:: WORK ITEM ::
Print this span of the material below exactly: the line with "This following list", the line with "- [Provider Delete", and every line between them, but nothing else.

BEGIN RECORD EXCERPTS

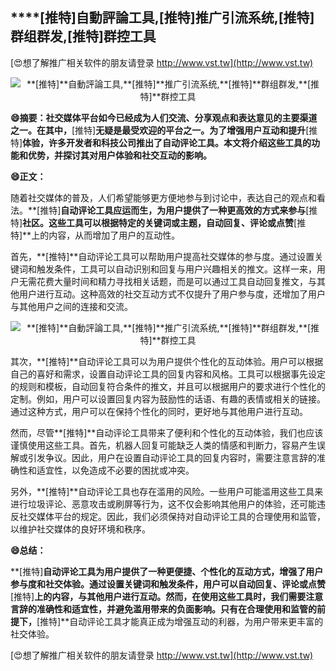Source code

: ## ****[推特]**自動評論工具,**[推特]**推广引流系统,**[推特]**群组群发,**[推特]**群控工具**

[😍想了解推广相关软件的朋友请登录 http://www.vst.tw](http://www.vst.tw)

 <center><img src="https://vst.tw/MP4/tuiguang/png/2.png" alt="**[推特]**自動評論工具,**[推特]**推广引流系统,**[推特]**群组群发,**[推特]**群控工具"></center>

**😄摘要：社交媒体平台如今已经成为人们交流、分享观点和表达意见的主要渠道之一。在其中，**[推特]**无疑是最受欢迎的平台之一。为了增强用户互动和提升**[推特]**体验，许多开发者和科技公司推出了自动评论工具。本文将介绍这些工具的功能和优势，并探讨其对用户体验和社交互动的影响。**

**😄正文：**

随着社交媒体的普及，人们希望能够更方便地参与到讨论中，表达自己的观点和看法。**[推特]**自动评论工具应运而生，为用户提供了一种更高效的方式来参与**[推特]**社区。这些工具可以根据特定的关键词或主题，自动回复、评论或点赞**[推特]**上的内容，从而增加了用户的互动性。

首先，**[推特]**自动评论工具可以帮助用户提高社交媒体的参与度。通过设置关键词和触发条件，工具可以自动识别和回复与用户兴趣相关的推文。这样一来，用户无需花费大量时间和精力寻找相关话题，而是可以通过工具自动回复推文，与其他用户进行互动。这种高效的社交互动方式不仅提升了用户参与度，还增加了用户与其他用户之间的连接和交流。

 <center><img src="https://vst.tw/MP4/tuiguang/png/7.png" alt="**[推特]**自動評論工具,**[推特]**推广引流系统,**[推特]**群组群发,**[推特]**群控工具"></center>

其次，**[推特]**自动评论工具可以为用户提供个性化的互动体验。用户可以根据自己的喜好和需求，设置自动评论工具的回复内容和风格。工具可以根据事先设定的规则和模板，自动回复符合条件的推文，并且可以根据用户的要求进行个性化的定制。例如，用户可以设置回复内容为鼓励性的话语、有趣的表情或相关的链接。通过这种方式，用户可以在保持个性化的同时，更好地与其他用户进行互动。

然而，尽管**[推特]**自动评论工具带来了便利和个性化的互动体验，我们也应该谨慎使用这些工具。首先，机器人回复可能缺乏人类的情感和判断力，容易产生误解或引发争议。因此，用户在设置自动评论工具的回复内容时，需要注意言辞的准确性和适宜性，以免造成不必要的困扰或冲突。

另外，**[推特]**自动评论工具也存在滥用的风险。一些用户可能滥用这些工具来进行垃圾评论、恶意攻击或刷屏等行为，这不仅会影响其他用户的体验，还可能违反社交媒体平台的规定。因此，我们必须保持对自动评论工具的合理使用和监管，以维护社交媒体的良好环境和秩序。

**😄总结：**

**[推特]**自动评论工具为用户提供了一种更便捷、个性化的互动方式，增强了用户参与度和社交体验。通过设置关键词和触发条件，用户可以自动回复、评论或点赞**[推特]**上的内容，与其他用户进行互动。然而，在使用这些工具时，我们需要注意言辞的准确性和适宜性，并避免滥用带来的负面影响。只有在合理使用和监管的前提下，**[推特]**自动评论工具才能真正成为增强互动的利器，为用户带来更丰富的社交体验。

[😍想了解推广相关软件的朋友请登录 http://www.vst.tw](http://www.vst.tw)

END RECORD EXCERPTS
BEGIN RECORD EXCERPTS

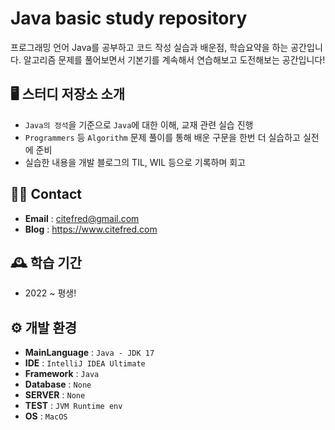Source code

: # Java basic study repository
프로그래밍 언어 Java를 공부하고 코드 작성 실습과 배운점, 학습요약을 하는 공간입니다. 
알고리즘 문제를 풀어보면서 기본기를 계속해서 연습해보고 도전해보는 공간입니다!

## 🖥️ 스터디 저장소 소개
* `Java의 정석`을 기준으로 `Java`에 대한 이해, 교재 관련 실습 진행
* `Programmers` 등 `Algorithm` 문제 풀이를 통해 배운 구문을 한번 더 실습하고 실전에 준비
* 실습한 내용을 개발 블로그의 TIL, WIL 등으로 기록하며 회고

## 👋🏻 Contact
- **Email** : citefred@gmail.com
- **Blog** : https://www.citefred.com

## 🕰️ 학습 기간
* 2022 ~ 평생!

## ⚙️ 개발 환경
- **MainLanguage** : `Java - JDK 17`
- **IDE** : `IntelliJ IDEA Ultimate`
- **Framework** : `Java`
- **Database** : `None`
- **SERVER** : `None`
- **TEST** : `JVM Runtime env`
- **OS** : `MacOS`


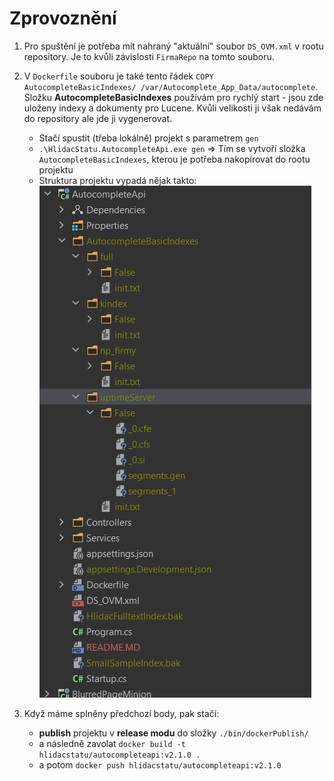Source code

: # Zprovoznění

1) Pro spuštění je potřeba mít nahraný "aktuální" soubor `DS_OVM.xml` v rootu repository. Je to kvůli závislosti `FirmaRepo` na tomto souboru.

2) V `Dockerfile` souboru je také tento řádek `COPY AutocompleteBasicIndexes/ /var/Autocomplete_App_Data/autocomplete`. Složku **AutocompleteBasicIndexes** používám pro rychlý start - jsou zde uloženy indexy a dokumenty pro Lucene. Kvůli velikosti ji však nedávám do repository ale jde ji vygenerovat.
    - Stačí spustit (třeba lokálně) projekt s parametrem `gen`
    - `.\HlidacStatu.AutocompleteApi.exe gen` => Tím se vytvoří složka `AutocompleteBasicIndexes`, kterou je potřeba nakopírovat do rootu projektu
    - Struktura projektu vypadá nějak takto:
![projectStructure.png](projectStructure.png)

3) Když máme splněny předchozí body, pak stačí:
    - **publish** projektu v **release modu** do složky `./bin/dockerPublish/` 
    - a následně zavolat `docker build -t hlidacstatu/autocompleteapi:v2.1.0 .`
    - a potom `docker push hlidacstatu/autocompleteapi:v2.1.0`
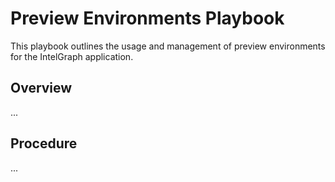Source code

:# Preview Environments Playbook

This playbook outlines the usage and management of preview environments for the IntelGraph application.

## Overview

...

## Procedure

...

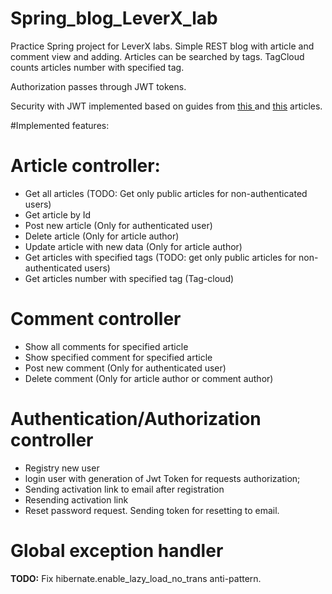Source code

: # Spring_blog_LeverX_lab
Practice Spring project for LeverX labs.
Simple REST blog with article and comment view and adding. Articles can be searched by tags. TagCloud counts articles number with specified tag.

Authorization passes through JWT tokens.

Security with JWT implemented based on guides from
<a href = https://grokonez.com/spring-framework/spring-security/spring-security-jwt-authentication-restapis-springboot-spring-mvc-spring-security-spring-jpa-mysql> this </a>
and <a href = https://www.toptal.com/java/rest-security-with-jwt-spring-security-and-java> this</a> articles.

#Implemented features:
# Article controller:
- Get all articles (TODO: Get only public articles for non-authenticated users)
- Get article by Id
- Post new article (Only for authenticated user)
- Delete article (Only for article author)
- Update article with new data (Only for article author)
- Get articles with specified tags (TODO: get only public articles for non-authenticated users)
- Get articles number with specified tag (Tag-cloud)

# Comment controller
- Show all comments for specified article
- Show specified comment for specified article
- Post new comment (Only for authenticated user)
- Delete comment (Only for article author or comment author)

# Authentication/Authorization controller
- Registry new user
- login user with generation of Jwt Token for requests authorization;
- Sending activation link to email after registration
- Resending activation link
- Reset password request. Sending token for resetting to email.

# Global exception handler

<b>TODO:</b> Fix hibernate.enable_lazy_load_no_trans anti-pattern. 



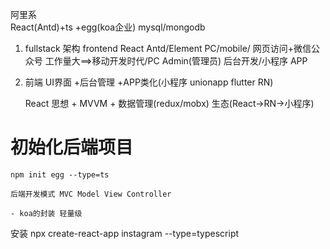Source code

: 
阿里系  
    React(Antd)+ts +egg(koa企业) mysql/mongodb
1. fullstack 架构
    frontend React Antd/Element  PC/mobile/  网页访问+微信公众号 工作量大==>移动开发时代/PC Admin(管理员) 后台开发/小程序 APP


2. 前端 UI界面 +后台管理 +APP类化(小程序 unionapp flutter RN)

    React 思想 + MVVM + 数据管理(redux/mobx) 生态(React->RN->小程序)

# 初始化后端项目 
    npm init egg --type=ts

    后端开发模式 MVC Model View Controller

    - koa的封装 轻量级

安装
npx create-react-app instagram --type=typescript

END RECORD EXCERPTS
BEGIN RECORD EXCERPTS

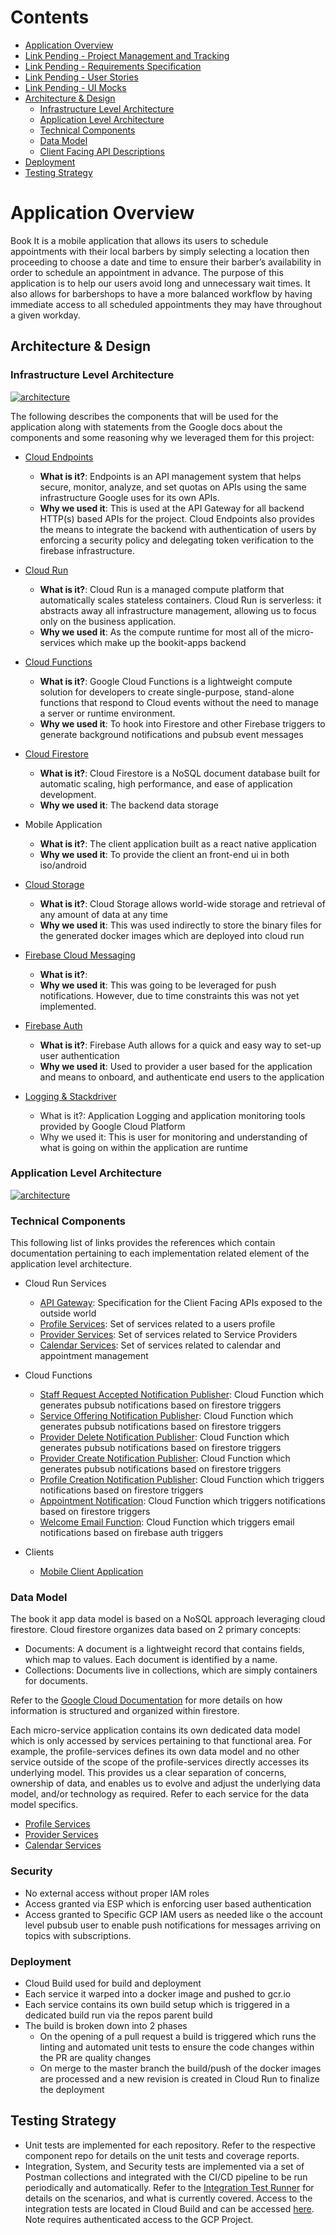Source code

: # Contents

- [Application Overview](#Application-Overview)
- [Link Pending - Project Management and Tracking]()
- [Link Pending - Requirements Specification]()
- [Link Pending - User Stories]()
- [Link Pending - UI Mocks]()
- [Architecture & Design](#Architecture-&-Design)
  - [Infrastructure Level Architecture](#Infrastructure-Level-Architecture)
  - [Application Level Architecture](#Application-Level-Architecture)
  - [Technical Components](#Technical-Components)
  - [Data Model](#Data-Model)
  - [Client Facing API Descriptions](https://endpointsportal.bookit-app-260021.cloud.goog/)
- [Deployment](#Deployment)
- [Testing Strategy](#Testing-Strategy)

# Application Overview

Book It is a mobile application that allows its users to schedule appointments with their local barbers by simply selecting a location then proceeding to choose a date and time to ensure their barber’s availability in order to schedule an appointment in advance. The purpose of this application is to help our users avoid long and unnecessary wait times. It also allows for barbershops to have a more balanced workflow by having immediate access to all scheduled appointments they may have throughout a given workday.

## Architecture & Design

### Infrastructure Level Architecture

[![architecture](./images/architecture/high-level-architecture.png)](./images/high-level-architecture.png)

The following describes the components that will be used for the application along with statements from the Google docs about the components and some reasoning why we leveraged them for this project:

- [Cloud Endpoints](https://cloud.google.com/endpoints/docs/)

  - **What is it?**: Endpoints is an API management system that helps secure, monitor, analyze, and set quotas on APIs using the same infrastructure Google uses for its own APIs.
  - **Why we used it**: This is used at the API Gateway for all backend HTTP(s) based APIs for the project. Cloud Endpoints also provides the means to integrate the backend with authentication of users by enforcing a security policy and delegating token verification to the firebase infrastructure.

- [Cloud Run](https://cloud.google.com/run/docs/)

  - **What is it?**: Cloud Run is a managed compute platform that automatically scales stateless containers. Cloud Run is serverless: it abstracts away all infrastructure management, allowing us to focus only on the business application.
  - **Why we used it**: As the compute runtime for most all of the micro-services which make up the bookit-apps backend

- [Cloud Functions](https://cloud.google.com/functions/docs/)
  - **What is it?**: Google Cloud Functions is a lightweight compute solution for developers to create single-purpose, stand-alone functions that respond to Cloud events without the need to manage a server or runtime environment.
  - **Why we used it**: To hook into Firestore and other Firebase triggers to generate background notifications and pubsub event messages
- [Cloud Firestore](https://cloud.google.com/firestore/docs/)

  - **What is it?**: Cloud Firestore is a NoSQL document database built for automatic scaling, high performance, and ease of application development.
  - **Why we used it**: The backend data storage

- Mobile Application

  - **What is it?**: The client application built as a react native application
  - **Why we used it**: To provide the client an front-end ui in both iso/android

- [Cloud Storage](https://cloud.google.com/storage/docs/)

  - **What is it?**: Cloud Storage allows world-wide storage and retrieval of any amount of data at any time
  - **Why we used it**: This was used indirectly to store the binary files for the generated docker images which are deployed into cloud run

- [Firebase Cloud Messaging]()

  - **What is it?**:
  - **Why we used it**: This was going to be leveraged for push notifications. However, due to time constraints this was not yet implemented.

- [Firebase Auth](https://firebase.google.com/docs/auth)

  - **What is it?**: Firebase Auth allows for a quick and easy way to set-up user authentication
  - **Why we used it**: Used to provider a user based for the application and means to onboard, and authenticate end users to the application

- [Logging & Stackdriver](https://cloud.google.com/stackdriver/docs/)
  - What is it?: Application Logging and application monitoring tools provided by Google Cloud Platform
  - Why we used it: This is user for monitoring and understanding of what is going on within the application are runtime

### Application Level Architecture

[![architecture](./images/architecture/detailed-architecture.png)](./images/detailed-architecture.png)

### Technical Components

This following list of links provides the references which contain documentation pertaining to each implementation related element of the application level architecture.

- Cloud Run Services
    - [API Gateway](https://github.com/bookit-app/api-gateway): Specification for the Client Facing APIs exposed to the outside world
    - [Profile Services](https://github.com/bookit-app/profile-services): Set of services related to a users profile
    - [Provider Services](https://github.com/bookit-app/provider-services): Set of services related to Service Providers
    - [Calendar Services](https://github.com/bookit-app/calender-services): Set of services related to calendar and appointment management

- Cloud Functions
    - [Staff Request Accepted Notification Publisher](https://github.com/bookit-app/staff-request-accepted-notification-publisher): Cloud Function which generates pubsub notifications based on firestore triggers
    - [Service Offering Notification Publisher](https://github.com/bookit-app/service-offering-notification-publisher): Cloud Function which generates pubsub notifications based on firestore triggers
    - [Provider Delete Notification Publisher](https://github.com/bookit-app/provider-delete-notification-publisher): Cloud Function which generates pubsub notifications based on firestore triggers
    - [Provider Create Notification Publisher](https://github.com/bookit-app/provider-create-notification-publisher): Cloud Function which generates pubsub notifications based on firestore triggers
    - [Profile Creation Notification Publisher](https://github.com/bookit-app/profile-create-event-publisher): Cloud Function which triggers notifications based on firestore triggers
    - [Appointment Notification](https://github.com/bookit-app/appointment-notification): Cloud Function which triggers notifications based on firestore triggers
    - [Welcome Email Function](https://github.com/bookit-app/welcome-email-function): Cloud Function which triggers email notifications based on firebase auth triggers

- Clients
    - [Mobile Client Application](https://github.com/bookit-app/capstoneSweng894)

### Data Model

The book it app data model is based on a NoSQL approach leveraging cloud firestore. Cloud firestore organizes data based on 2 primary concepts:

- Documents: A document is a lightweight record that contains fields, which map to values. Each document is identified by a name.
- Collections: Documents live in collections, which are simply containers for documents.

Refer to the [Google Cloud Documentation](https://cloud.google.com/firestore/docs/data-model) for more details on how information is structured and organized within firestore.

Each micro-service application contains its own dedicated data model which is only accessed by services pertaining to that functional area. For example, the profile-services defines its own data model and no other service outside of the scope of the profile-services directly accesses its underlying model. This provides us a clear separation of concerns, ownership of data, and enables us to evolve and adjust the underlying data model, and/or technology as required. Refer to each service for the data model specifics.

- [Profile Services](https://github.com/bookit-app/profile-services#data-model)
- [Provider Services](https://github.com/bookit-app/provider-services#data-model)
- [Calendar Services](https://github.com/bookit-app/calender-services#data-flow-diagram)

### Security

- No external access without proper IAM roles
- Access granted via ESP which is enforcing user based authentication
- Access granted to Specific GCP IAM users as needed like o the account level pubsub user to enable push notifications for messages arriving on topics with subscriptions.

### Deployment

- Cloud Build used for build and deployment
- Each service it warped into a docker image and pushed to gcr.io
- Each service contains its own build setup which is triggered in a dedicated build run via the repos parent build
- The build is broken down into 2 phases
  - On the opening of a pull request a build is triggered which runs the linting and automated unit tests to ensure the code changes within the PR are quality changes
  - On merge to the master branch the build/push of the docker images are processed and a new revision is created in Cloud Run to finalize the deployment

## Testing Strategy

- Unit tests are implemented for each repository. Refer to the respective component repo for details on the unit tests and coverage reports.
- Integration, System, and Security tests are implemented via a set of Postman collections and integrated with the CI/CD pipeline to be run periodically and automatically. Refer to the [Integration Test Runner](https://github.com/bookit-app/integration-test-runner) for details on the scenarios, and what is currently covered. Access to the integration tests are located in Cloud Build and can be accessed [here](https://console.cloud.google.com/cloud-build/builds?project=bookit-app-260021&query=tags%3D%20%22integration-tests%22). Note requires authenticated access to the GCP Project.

END RECORD EXCERPTS

:: RESULT OF THIS TASK ::
This following list of links provides the references which contain documentation pertaining to each implementation related element of the application level architecture.

- Cloud Run Services
    - [API Gateway](https://github.com/bookit-app/api-gateway): Specification for the Client Facing APIs exposed to the outside world
    - [Profile Services](https://github.com/bookit-app/profile-services): Set of services related to a users profile
    - [Provider Services](https://github.com/bookit-app/provider-services): Set of services related to Service Providers
    - [Calendar Services](https://github.com/bookit-app/calender-services): Set of services related to calendar and appointment management

- Cloud Functions
    - [Staff Request Accepted Notification Publisher](https://github.com/bookit-app/staff-request-accepted-notification-publisher): Cloud Function which generates pubsub notifications based on firestore triggers
    - [Service Offering Notification Publisher](https://github.com/bookit-app/service-offering-notification-publisher): Cloud Function which generates pubsub notifications based on firestore triggers
    - [Provider Delete Notification Publisher](https://github.com/bookit-app/provider-delete-notification-publisher): Cloud Function which generates pubsub notifications based on firestore triggers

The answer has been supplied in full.